Stored data entries
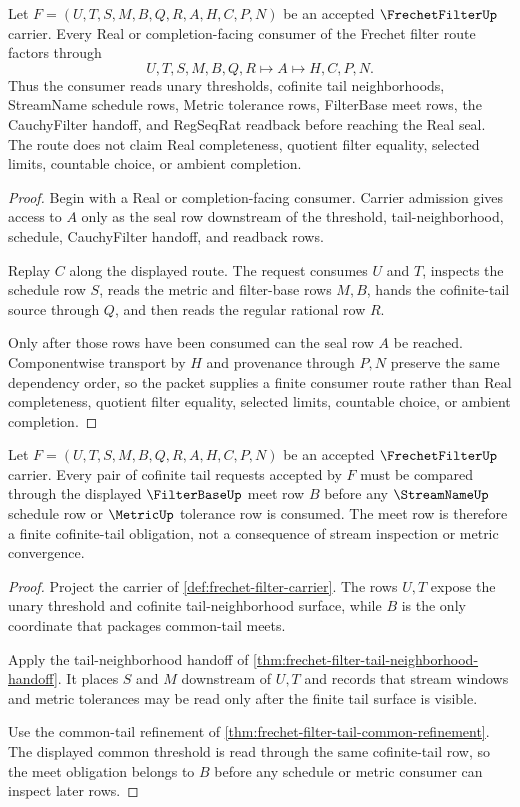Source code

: \begin{theorem}
\label{thm:frechet-filter-real-completion-consumer-route}
Let $F=(U,T,S,M,B,Q,R,A,H,C,P,N)$ be an accepted $\FrechetFilterUp$ carrier. Every Real or completion-facing consumer of the Frechet filter route factors through
$$
U,T,S,M,B,Q,R \longmapsto A \longmapsto H,C,P,N .
$$
Thus the consumer reads unary thresholds, cofinite tail neighborhoods, StreamName schedule rows, Metric tolerance rows, FilterBase meet rows, the CauchyFilter handoff, and RegSeqRat readback before reaching the Real seal. The route does not claim Real completeness, quotient filter equality, selected limits, countable choice, or ambient completion.
\end{theorem}
\begin{proof}
Begin with a Real or completion-facing consumer. Carrier admission gives access to $A$ only as the seal row downstream of the threshold, tail-neighborhood, schedule, CauchyFilter handoff, and readback rows.

Replay $C$ along the displayed route. The request consumes $U$ and $T$, inspects the schedule row $S$, reads the metric and filter-base rows $M,B$, hands the cofinite-tail source through $Q$, and then reads the regular rational row $R$.

Only after those rows have been consumed can the seal row $A$ be reached. Componentwise transport by $H$ and provenance through $P,N$ preserve the same dependency order, so the packet supplies a finite consumer route rather than Real completeness, quotient filter equality, selected limits, countable choice, or ambient completion.
\end{proof}

\begin{theorem}
\label{thm:frechet-filter-filterbase-meet-obligation}
Let $F=(U,T,S,M,B,Q,R,A,H,C,P,N)$ be an accepted $\FrechetFilterUp$ carrier. Every pair of cofinite tail requests accepted by $F$ must be compared through the displayed $\FilterBaseUp$ meet row $B$ before any $\StreamNameUp$ schedule row or $\MetricUp$ tolerance row is consumed. The meet row is therefore a finite cofinite-tail obligation, not a consequence of stream inspection or metric convergence.
\end{theorem}
\begin{proof}
Project the carrier of \autoref{def:frechet-filter-carrier}. The rows $U,T$ expose the unary threshold and cofinite tail-neighborhood surface, while $B$ is the only coordinate that packages common-tail meets.

Apply the tail-neighborhood handoff of \autoref{thm:frechet-filter-tail-neighborhood-handoff}. It places $S$ and $M$ downstream of $U,T$ and records that stream windows and metric tolerances may be read only after the finite tail surface is visible.

Use the common-tail refinement of \autoref{thm:frechet-filter-tail-common-refinement}. The displayed common threshold is read through the same cofinite-tail row, so the meet obligation belongs to $B$ before any schedule or metric consumer can inspect later rows.
\end{proof}

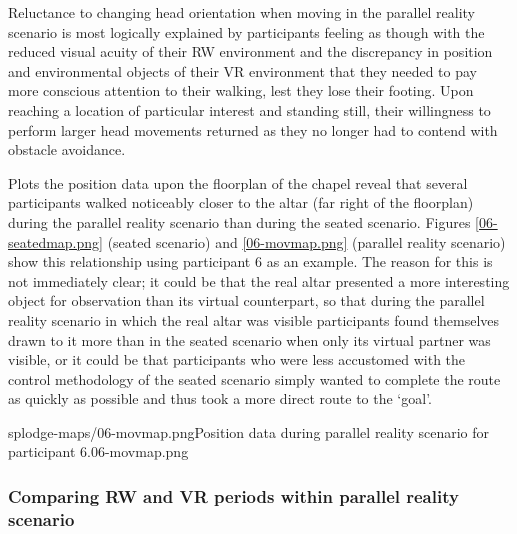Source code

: Reluctance to changing head orientation when moving in the parallel reality scenario is most logically explained by participants feeling as though with the reduced visual acuity of their RW environment and the discrepancy in position and environmental objects of their VR environment that they needed to pay more conscious attention to their walking, lest they lose their footing. Upon reaching a location of particular interest and standing still, their willingness to perform larger head movements returned as they no longer had to contend with obstacle avoidance.


Plots the position data upon the floorplan of the chapel reveal that several participants walked noticeably closer to the altar (far right of the floorplan) during the parallel reality scenario than during the seated scenario. Figures \ref{06-seatedmap.png} (seated scenario) and \ref{06-movmap.png} (parallel reality scenario) show this relationship using participant 6 as an example. The reason for this is not immediately clear; it could be that the real altar presented a more interesting object for observation than its virtual counterpart, so that during the parallel reality scenario in which the real altar was visible participants found themselves drawn to it more than in the seated scenario when only its virtual partner was visible, or it could be that participants who were less accustomed with the control methodology of the seated scenario simply wanted to complete the route as quickly as possible and thus took a more direct route to the `goal'.

       {splodge-maps/06-movmap.png}{Position data during parallel reality scenario for participant 6.}{06-movmap.png}


\subsubsection{Comparing RW and VR periods within parallel reality scenario}

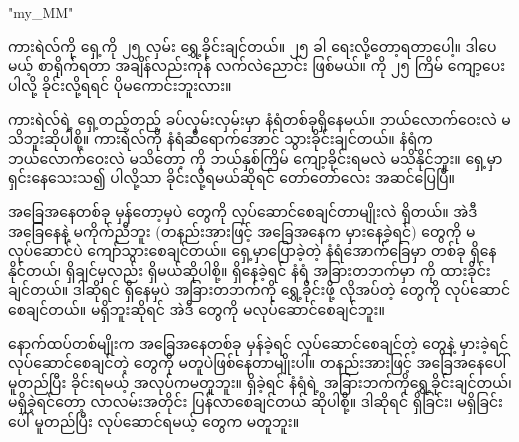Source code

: \chapter{ }
\XeTeXlinebreaklocale "my_MM"  %
\begin{sloppypar}
ကားရဲလ်ကို ရှေ့ကို ၂၅ လှမ်း ရွှေ့ခိုင်းချင်တယ်။  ၂၅ ခါ ရေးလို့‌တော့ရတာပေါ့။ ဒါပေမယ့် စာရိုက်ရတာ အချိန်လည်းကုန် လက်လဲညောင်း ဖြစ်မယ်။ {} ကို ၂၅ ကြိမ် ကျော့ပေးပါလို့ ခိုင်းလို့ရရင် ပိုမကောင်းဘူးလား။ 

ကားရဲလ်ရဲ့ ရှေ့တည့်တည့် ခပ်လှမ်းလှမ်းမှာ နံရံတစ်ခုရှိနေမယ်။ ဘယ်လောက်ဝေးလဲ မသိဘူးဆိုပါစို့။ ကားရဲလ်ကို နံရံဆီရောက်အောင် သွားခိုင်းချင်တယ်။ နံရံက ဘယ်လောက်ဝေးလဲ မသိတော့ {} ကို ဘယ်နှစ်ကြိမ် ကျော့ခိုင်းရမလဲ မသိနိုင်ဘူး။ ရှေ့မှာရှင်းနေသေးသ၍  ပါလို့သာ ခိုင်းလို့ရမယ်ဆိုရင် တော်တော်လေး အဆင်ပြေပြီ။  

အခြေအနေတစ်ခု မှန်တော့မှပဲ \mmcommand တွေကို  လုပ်ဆောင်စေချင်တာမျိုးလဲ ရှိတယ်။ အဲဒီ အခြေနေနဲ့ မကိုက်ညီဘူး (တနည်းအားဖြင့် အခြေအနေက မှားနေခဲ့ရင်) \mmcommand တွေကို မလုပ်ဆောင်ပဲ ကျော်သွားစေချင်တယ်။ ရှေ့မှာပြောခဲ့တဲ့ နံရံအောက််ခြေမှာ \mmbeeper တစ်ခု ရှိနေနိုင်တယ်၊ ရှိချင်မှလည်း ရှိမယ်ဆိုပါစို့။ \mmbeeper ရှိနေခဲ့ရင် နံရံ အခြားတဘက်မှာ \mmbeeper ကို ထားခိုင်းချင်တယ်။  ဒါဆိုရင် \mmbeeper ရှိနေမှပဲ အခြားတဘက်ကို ရွှေ့ခိုင်းဖို့ လိုအပ်တဲ့ \mmcommand တွေကို လုပ်ဆောင်စေချင်တယ်။ \mmbeeper မရှိဘူးဆိုရင် အဲဒီ \mmcommand တွေကို မလုပ်ဆောင်စေချင်ဘူး။  

 နောက်ထပ်တစ်မျိုးက အခြေအနေတစ်ခု မှန်ခဲ့ရင် လုပ်ဆောင်စေချင်တဲ့ \mmcommand တွေနဲ့ မှားခဲ့ရင်‌ လုပ်ဆောင်စေချင်တဲ့ \mmcommand ‌တွေကို မတူပဲဖြစ်နေတာမျိုးပါ။ တနည်းအားဖြင့် အခြေအနေပေါ် မူတည်ပြီး ခိုင်းရမယ့် အလုပ်ကမတူဘူး။ \mmbeeper ရှိခဲ့ရင် နံရံရဲ့ အခြားဘက်ကိုရွှေ့ခိုင်းချင်တယ်၊ မရှိခဲ့ရင်တော့ လာလမ်းအတိုင်း ပြန်လာစေချင်တယ် ဆိုပါစို့။ ဒါဆိုရင် \mmbeeper ရှိခြင်း၊ မရှိခြင်းပေါ် မူတည်ပြီး လုပ်ဆောင်ရမယ့် \mmcommand တွေက  မတူဘူး။ 

 


\end{sloppypar}
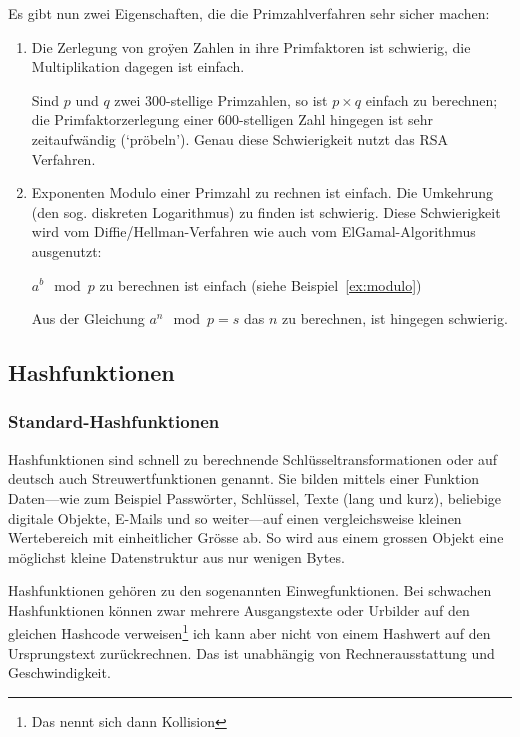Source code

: Es gibt nun zwei Eigenschaften, die die Primzahlverfahren sehr sicher machen:
\begin{enumerate}
    \item Die Zerlegung von groÿen Zahlen in ihre Primfaktoren ist schwierig,
    die Multiplikation dagegen ist einfach.

    Sind $p$ und $q$ zwei 300-stellige Primzahlen, so ist $p\times q$ einfach
    zu berechnen; die Primfaktorzerlegung einer 600-stelligen Zahl hingegen
    ist sehr zeitaufwändig (`pröbeln'). Genau diese Schwierigkeit nutzt
    das RSA Verfahren.

    \item Exponenten Modulo einer Primzahl zu rechnen ist einfach.
    Die Umkehrung (den sog. diskreten Logarithmus) zu finden ist schwierig.
    Diese Schwierigkeit wird vom Diffie/Hellman-Verfahren wie auch vom
    ElGamal-Algorithmus ausgenutzt:

    $a^b \mod p$ zu berechnen ist einfach (siehe Beispiel~\ref{ex:modulo})

    Aus der Gleichung $a^n \mod p = s$ das $n$ zu berechnen, ist hingegen schwierig.
\end{enumerate}

\subsection{Hashfunktionen}
\label{subsec:hash}

\subsubsection*{Standard-Hashfunktionen}

Hashfunktionen sind schnell zu berechnende Schlüsseltransformationen oder
auf deutsch auch Streuwertfunktionen genannt. Sie bilden mittels einer
Funktion Daten---wie zum Beispiel Passwörter, Schlüssel, Texte (lang
und kurz), beliebige digitale Objekte, E-Mails und so weiter---auf
einen vergleichsweise kleinen Wertebereich mit einheitlicher Grösse
ab. So wird aus einem grossen Objekt eine möglichst kleine Datenstruktur
aus nur wenigen Bytes.

Hashfunktionen gehören zu den sogenannten Einwegfunktionen. Bei
schwachen Hashfunktionen können zwar mehrere Ausgangstexte oder
Urbilder auf den gleichen Hashcode verweisen\footnote{Das nennt sich dann
Kollision} ich kann aber nicht von einem Hashwert auf den
Ursprungstext zurückrechnen. Das ist unabhängig von Rechnerausstattung
und Geschwindigkeit.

Directions
From the data above, copy every line where "oder" appears.

Worked solution
Hashfunktionen sind schnell zu berechnende Schlüsseltransformationen oder
schwachen Hashfunktionen können zwar mehrere Ausgangstexte oder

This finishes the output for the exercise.